8 Ekim 1993 tarihinde Muş ile Diyarbakır’ın Kulp ve Lice ilçeleri arasındaki bölgede başlayan ve Yavuz Ertürk’ün komutanı olduğu Bolu Tugayı tarafından gerçekleştirilen bir operasyonda Mehmet Salih Akdeniz, Celil Aydoğdu, Behçet Tutuş, Mehmet Şerif Avar, Hasan Avar, Bahri Şimşek, Mehmet Şah Atala, Turan Demir, Abdo Yamık, Nesreddin Yerlikaya, Ümit Taş gözaltına alınmış ancak bir süre sonra kendilerinden haber alınamamıştı. Kayıp yakınları olayın hemen ardından savcılığa yaptıkları başvurulardan bir sonuç elde edememiş ve AİHM’ye başvurmuştu.
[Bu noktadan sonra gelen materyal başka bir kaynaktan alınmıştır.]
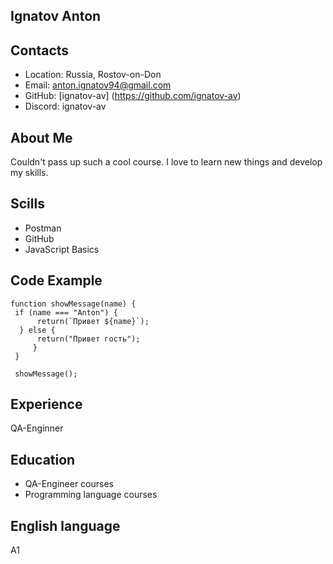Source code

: ## Ignatov Anton

## Contacts

* Loсation: Russia, Rostov-on-Don
* Email: anton.ignatov94@gmail.com
* GitHub: [ignatov-av] (https://github.com/ignatov-av)
* Discord: ignatov-av

## About Me

Couldn't pass up such a cool course. I love to learn new things and develop my skills.

## Scills

* Postman
* GitHub
* JavaScript Basics

## Code Example

```
function showMessage(name) {
 if (name === "Anton") {
      return(`Привет ${name}`);
  } else {
      return("Привет гость");
     }
 }

 showMessage();
```

## Experience

QA-Enginner

## Education

* QA-Engineer courses
* Programming language courses

## English language

A1
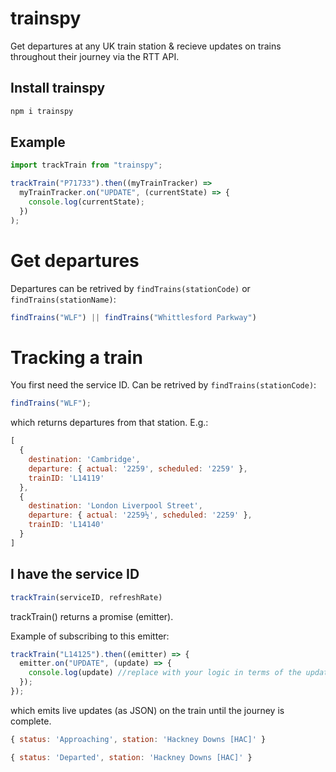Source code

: # trainspy
Get departures at any UK train station & recieve updates on trains throughout their journey via the RTT API.

## Install trainspy
```js
npm i trainspy
```
## Example
```js
import trackTrain from "trainspy";

trackTrain("P71733").then((myTrainTracker) =>
  myTrainTracker.on("UPDATE", (currentState) => {
    console.log(currentState);
  })
);
```
# Get departures
Departures can be retrived by ```findTrains(stationCode)``` or ```findTrains(stationName)```:
```js
findTrains("WLF") || findTrains("Whittlesford Parkway")
```

# Tracking a train
You first need the service ID.
Can be retrived by ```findTrains(stationCode)```:
```js
findTrains("WLF");
```
which returns departures from that station. E.g.:
```js
[
  {
    destination: 'Cambridge',
    departure: { actual: '2259', scheduled: '2259' },
    trainID: 'L14119'
  },
  {
    destination: 'London Liverpool Street',
    departure: { actual: '2259½', scheduled: '2259' },
    trainID: 'L14140'
  }
]
```
## I have the service ID
```js
trackTrain(serviceID, refreshRate)
```
trackTrain() returns a promise (emitter). 

Example of subscribing to this emitter:
```js
trackTrain("L14125").then((emitter) => {
  emitter.on("UPDATE", (update) => {
    console.log(update) //replace with your logic in terms of the update
  });
});
```
which emits live updates (as JSON) on the train until the journey is complete.
```js
{ status: 'Approaching', station: 'Hackney Downs [HAC]' }
```
```js
{ status: 'Departed', station: 'Hackney Downs [HAC]' }
```
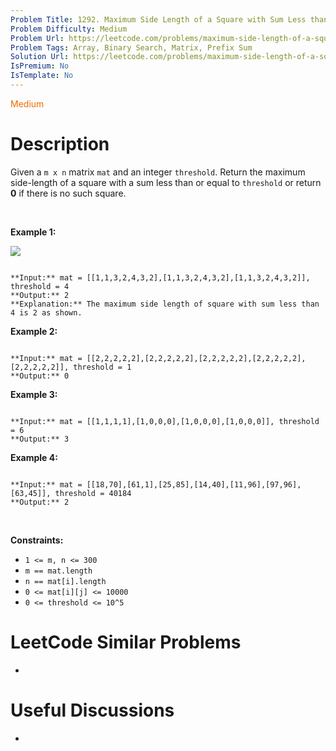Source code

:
 ```yaml
---
Problem Title: 1292. Maximum Side Length of a Square with Sum Less than or Equal to Threshold
Problem Difficulty: Medium
Problem Url: https://leetcode.com/problems/maximum-side-length-of-a-square-with-sum-less-than-or-equal-to-threshold/
Problem Tags: Array, Binary Search, Matrix, Prefix Sum
Solution Url: https://leetcode.com/problems/maximum-side-length-of-a-square-with-sum-less-than-or-equal-to-threshold/solution/
IsPremium: No
IsTemplate: No
---
```


<span style="color: rgb(239, 108, 0);">Medium</span>

# Description

Given a `m x n` matrix `mat` and an integer `threshold`. Return the maximum side-length of a square with a sum less than or equal to `threshold` or return **0** if there is no such square.


 


**Example 1:**


![](https://assets.leetcode.com/uploads/2019/12/05/e1.png)

```

**Input:** mat = [[1,1,3,2,4,3,2],[1,1,3,2,4,3,2],[1,1,3,2,4,3,2]], threshold = 4
**Output:** 2
**Explanation:** The maximum side length of square with sum less than 4 is 2 as shown.

```

**Example 2:**



```

**Input:** mat = [[2,2,2,2,2],[2,2,2,2,2],[2,2,2,2,2],[2,2,2,2,2],[2,2,2,2,2]], threshold = 1
**Output:** 0

```

**Example 3:**



```

**Input:** mat = [[1,1,1,1],[1,0,0,0],[1,0,0,0],[1,0,0,0]], threshold = 6
**Output:** 3

```

**Example 4:**



```

**Input:** mat = [[18,70],[61,1],[25,85],[14,40],[11,96],[97,96],[63,45]], threshold = 40184
**Output:** 2

```

 


**Constraints:**


* `1 <= m, n <= 300`
* `m == mat.length`
* `n == mat[i].length`
* `0 <= mat[i][j] <= 10000`
* `0 <= threshold <= 10^5`




# LeetCode Similar Problems

- []()

# Useful Discussions

- []()
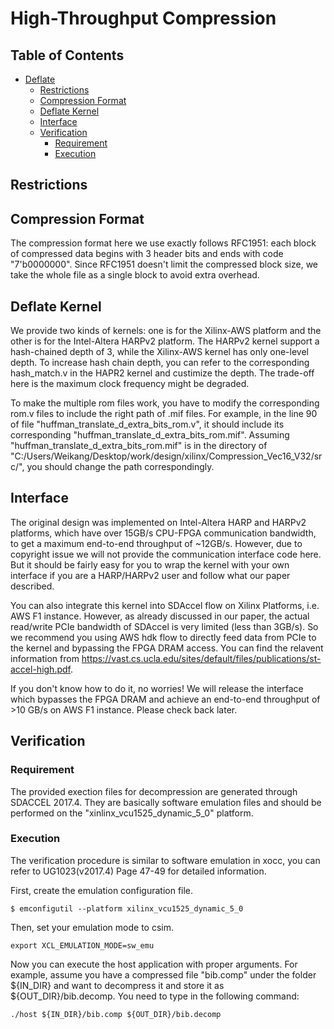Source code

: # High-Throughput Compression

## Table of Contents

- [Deflate](#deflate)
  * [Restrictions](#restrictions)
  * [Compression Format](#compression-format)
  * [Deflate Kernel](#deflate-kernel)
  * [Interface](#interface)
  * [Verification](#verif)
    + [Requirement](#requirement)
    + [Execution](#execution)

## Restrictions


## Compression Format

The compression format here we use exactly follows RFC1951: each block of compressed data begins with 3 header bits and ends with code "7'b0000000". Since RFC1951 doesn't limit the compressed block size, we take the whole file as a single block to avoid extra overhead.

## Deflate Kernel

We provide two kinds of kernels: one is for the Xilinx-AWS platform and the other is for the Intel-Altera HARPv2 platform. The HARPv2 kernel support a hash-chained depth of 3, while the Xilinx-AWS kernel has only one-level depth. To increase hash chain depth, you can refer to the corresponding hash_match.v in the HAPR2 kernel and custimize the depth. The trade-off here is the maximum clock frequency might be degraded.

To make the multiple rom files work, you have to modify the corresponding rom.v files to include the right path of .mif files. For example, in the line 90 of file "huffman_translate_d_extra_bits_rom.v", it should include its corresponding "huffman_translate_d_extra_bits_rom.mif". Assuming "huffman_translate_d_extra_bits_rom.mif" is in the directory of "C:/Users/Weikang/Desktop/work/design/xilinx/Compression_Vec16_V32/src/", you should change the path correspondingly.

## Interface

The original design was implemented on Intel-Altera HARP and HARPv2 platforms, which have over 15GB/s CPU-FPGA communication bandwidth, to get a maximum end-to-end throughput of ~12GB/s. However, due to copyright issue we will not provide the communication interface code here. But it should be fairly easy for you to wrap the kernel with your own interface if you are a HARP/HARPv2 user and follow what our paper described.

You can also integrate this kernel into SDAccel flow on Xilinx Platforms, i.e. AWS F1 instance. However, as already discussed in our paper, the actual read/write PCIe bandwidth of SDAccel is very limited (less than 3GB/s). So we recommend you using AWS hdk flow to directly feed data from PCIe to the kernel and bypassing the FPGA DRAM access. You can find the relavent information from https://vast.cs.ucla.edu/sites/default/files/publications/st-accel-high.pdf.

If you don't know how to do it, no worries! We will release the interface which bypasses the FPGA DRAM and achieve an end-to-end throughput of >10 GB/s on AWS F1 instance. Please check back later.

## Verification

### Requirement

The provided exection files for decompression are generated through SDACCEL 2017.4. They are basically software emulation files and should be performed on the "xinlinx_vcu1525_dynamic_5_0" platform. 

### Execution

The verification procedure is similar to software emulation in xocc, you can refer to UG1023(v2017.4) Page 47-49 for detailed information. 

First, create the emulation configuration file. 
```
$ emconfigutil --platform xilinx_vcu1525_dynamic_5_0
```

Then, set your emulation mode to csim.
```
export XCL_EMULATION_MODE=sw_emu
```

Now you can execute the host application with proper arguments. For example, assume you have a compressed file "bib.comp" under the folder ${IN_DIR} and want to decompress it and store it as ${OUT_DIR}/bib.decomp. You need to type in the following command:
```
./host ${IN_DIR}/bib.comp ${OUT_DIR}/bib.decomp
```

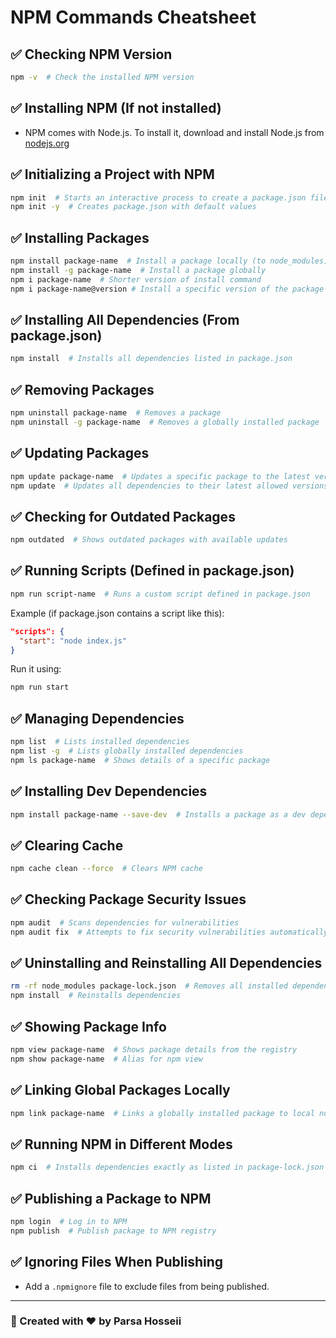 # NPM Commands Cheatsheet

## ✅ Checking NPM Version

```sh
npm -v  # Check the installed NPM version
```

## ✅ Installing NPM (If not installed)

- NPM comes with Node.js. To install it, download and install Node.js from [nodejs.org](https://nodejs.org/)

## ✅ Initializing a Project with NPM

```sh
npm init  # Starts an interactive process to create a package.json file
npm init -y  # Creates package.json with default values
```

## ✅ Installing Packages

```sh
npm install package-name  # Install a package locally (to node_modules)
npm install -g package-name  # Install a package globally
npm i package-name  # Shorter version of install command
npm i package-name@version # Install a specific version of the package you want
```

## ✅ Installing All Dependencies (From package.json)

```sh
npm install  # Installs all dependencies listed in package.json
```

## ✅ Removing Packages

```sh
npm uninstall package-name  # Removes a package
npm uninstall -g package-name  # Removes a globally installed package
```

## ✅ Updating Packages

```sh
npm update package-name  # Updates a specific package to the latest version
npm update  # Updates all dependencies to their latest allowed versions
```

## ✅ Checking for Outdated Packages

```sh
npm outdated  # Shows outdated packages with available updates
```

## ✅ Running Scripts (Defined in package.json)

```sh
npm run script-name  # Runs a custom script defined in package.json
```

Example (if package.json contains a script like this):

```json
"scripts": {
  "start": "node index.js"
}
```

Run it using:

```sh
npm run start
```

## ✅ Managing Dependencies

```sh
npm list  # Lists installed dependencies
npm list -g  # Lists globally installed dependencies
npm ls package-name  # Shows details of a specific package
```

## ✅ Installing Dev Dependencies

```sh
npm install package-name --save-dev  # Installs a package as a dev dependency
```

## ✅ Clearing Cache

```sh
npm cache clean --force  # Clears NPM cache
```

## ✅ Checking Package Security Issues

```sh
npm audit  # Scans dependencies for vulnerabilities
npm audit fix  # Attempts to fix security vulnerabilities automatically
```

## ✅ Uninstalling and Reinstalling All Dependencies

```sh
rm -rf node_modules package-lock.json  # Removes all installed dependencies
npm install  # Reinstalls dependencies
```

## ✅ Showing Package Info

```sh
npm view package-name  # Shows package details from the registry
npm show package-name  # Alias for npm view
```

## ✅ Linking Global Packages Locally

```sh
npm link package-name  # Links a globally installed package to local node_modules
```

## ✅ Running NPM in Different Modes

```sh
npm ci  # Installs dependencies exactly as listed in package-lock.json (faster and deterministic)
```

## ✅ Publishing a Package to NPM

```sh
npm login  # Log in to NPM
npm publish  # Publish package to NPM registry
```

## ✅ Ignoring Files When Publishing

- Add a `.npmignore` file to exclude files from being published.

---

### 📌 Created with ❤️ by Parsa Hosseii

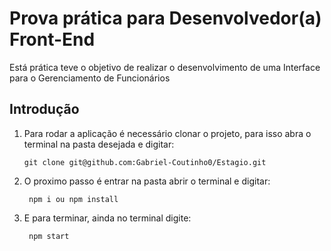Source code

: # Prova prática para Desenvolvedor(a) Front-End
  
 Está prática teve o objetivo de realizar o desenvolvimento de uma Interface para o Gerenciamento de Funcionários
 
## Introdução

1. Para rodar a aplicação é necessário clonar o projeto, para isso abra o terminal na pasta desejada e digitar:

    ``` git clone git@github.com:Gabriel-Coutinho0/Estagio.git ``` 
2. O proximo passo é entrar na pasta abrir o terminal e digitar:

    ``` npm i ou npm install``` 
3. E para terminar, ainda no terminal digite:

    ``` npm start```
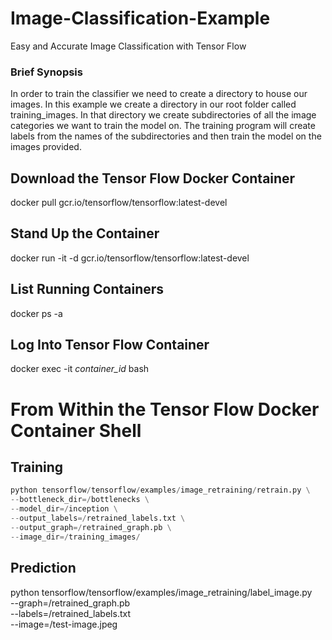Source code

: 
# Image-Classification-Example

Easy and Accurate Image Classification with Tensor Flow

### Brief Synopsis

In order to train the classifier we need to create a directory to house our images. In this example we create a directory in our root folder called training_images. In that directory we create subdirectories of all the image categories we want to train the model on. The training program will create labels from the names of the subdirectories and then train the model on the images provided.


## Download the Tensor Flow Docker Container
docker pull gcr.io/tensorflow/tensorflow:latest-devel

## Stand Up the Container
docker run -it -d gcr.io/tensorflow/tensorflow:latest-devel

## List Running Containers
docker ps -a

## Log Into Tensor Flow Container
docker exec -it _container_id_ bash


# From Within the Tensor Flow Docker Container Shell

## Training
```python
python tensorflow/tensorflow/examples/image_retraining/retrain.py \
--bottleneck_dir=/bottlenecks \
--model_dir=/inception \
--output_labels=/retrained_labels.txt \
--output_graph=/retrained_graph.pb \
--image_dir=/training_images/
```

## Prediction

python tensorflow/tensorflow/examples/image_retraining/label_image.py \
--graph=/retrained_graph.pb \
--labels=/retrained_labels.txt \
--image=/test-image.jpeg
AİHM, 31 Mayıs 2001’de, bizzat Türkiye’de Yavuz Ertürk de dahil bütün ilgililerin ifadelerini alarak yaptığı soruşturma sonucunda Sözleşmenin 2. 3. 5(1). 13.cü ve 25. maddenin ihlal edildiğine ilişkin kapsamlı bir karar vermişti.
2004 senesinde Alaca köyüne yakın bir dere yatağında bulunan kemiklerin kaybedilen kişilerden bazılarına ait olduğunun tespit edilmesiyle tekrar başlatılan soruşturma neticesinde ancak 2013 yılında iddianame kabul edilmiş ve Yavuz Ertürk’e dava açılabilmişti.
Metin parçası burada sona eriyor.